Exercise details:
Pull every line containing "NetBeans" out of the listing below.

┄┄┄┄┄┄┄┄┄┄┄┄┄┄┄┄┄┄┄┄

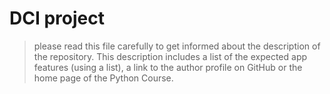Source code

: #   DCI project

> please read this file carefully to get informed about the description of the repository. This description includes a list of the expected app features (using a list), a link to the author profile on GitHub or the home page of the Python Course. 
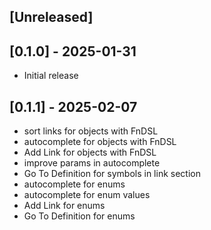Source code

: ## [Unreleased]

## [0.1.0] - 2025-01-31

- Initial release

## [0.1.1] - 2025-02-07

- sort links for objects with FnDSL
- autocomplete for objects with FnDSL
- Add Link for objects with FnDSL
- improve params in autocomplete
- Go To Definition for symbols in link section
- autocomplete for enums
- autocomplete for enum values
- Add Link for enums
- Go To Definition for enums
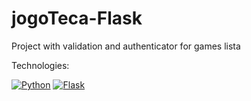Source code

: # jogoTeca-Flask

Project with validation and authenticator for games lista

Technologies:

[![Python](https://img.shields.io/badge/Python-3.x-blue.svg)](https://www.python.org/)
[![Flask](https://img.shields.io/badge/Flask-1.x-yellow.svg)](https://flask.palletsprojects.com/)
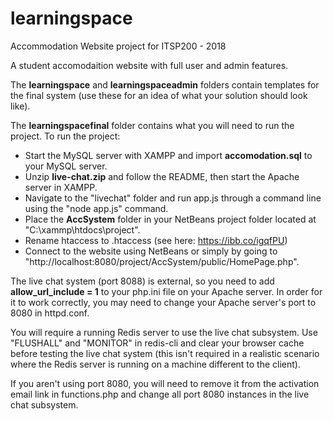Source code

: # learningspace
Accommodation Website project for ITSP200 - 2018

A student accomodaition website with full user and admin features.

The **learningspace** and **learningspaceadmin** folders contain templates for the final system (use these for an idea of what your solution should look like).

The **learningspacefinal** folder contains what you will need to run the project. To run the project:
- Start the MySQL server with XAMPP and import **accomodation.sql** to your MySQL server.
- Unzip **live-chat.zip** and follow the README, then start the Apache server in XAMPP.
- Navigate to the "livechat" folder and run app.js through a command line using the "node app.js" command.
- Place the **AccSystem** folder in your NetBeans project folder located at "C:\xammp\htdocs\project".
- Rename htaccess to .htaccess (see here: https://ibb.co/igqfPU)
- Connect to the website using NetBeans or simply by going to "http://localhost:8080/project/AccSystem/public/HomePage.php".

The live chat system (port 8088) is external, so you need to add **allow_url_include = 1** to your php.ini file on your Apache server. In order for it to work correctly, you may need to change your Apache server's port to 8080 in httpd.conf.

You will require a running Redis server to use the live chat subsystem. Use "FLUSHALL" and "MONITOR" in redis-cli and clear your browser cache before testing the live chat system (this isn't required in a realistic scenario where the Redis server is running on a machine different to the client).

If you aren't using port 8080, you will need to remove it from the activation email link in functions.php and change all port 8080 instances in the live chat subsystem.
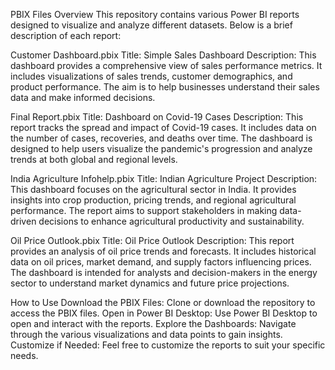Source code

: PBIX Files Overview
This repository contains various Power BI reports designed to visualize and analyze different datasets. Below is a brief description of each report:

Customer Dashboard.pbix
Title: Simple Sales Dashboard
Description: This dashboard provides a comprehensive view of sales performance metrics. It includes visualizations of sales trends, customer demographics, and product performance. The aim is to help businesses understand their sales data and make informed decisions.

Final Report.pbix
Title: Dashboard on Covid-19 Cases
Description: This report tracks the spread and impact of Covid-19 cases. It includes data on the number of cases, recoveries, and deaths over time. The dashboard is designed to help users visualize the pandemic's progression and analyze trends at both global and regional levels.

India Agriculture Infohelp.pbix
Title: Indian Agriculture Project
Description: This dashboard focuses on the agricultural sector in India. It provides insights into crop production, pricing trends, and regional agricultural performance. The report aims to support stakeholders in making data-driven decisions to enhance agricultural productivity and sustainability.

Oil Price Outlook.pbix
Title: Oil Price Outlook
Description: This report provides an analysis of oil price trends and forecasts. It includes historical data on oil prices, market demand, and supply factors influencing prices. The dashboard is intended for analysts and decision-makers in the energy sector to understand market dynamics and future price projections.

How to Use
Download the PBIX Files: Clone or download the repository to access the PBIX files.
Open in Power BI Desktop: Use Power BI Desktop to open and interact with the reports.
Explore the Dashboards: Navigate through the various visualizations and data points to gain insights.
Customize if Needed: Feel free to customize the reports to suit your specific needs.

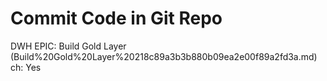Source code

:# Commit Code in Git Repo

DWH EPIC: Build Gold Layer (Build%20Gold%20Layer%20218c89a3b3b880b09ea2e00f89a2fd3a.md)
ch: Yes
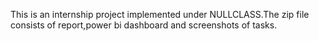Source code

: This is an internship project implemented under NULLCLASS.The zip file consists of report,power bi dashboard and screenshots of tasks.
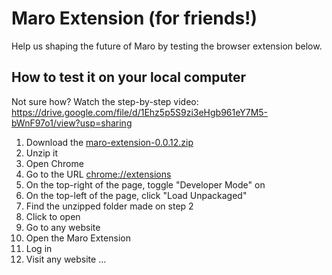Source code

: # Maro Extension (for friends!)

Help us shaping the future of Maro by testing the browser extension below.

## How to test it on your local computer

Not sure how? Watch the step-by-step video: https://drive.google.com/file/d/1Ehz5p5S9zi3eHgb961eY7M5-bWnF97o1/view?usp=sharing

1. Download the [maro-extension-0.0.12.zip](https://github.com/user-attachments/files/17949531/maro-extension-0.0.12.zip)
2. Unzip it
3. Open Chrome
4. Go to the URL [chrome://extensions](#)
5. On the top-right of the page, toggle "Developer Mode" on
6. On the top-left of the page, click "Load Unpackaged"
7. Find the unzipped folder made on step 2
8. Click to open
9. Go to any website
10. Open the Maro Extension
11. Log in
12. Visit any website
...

┄┄┄┄┄┄┄┄┄┄┄┄┄┄┄┄┄┄┄┄

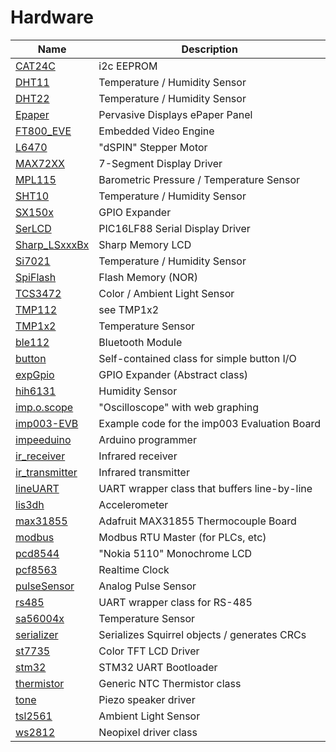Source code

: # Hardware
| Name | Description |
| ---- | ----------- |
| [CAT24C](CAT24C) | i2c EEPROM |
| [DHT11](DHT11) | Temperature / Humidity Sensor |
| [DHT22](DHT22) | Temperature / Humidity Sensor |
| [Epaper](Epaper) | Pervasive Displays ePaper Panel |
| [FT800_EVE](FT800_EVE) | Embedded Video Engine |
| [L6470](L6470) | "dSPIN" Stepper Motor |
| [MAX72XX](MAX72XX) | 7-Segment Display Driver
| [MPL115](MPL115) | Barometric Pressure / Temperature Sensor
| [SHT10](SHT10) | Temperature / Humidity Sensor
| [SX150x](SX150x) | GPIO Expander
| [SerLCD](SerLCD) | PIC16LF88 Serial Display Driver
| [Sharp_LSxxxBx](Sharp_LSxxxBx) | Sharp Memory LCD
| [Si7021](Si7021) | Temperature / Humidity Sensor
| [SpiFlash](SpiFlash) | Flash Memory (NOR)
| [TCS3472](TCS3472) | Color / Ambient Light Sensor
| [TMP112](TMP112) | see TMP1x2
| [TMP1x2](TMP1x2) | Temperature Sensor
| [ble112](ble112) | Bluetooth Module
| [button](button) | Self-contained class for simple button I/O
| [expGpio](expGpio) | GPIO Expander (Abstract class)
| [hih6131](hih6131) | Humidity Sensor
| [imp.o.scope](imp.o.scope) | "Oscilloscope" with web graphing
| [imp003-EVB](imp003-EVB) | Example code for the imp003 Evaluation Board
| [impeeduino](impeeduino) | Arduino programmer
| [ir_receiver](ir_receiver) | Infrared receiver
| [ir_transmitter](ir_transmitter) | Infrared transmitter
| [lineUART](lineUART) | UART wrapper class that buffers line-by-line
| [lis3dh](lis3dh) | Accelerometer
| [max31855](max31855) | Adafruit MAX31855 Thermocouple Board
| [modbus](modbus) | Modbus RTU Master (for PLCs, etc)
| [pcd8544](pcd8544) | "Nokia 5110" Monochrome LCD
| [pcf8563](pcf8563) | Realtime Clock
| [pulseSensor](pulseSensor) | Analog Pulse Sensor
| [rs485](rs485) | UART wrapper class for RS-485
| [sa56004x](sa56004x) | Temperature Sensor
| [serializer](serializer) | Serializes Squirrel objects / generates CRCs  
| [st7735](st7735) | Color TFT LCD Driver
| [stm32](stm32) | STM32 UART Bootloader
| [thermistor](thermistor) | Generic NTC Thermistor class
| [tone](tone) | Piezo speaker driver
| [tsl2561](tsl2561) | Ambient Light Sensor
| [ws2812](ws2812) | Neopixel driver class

┄┄┄┄┄┄┄┄┄┄┄┄┄┄┄┄┄┄┄┄

Output:
- Place the **AccSystem** folder in your NetBeans project folder located at "C:\xammp\htdocs\project".
- Connect to the website using NetBeans or simply by going to "http://localhost:8080/project/AccSystem/public/HomePage.php".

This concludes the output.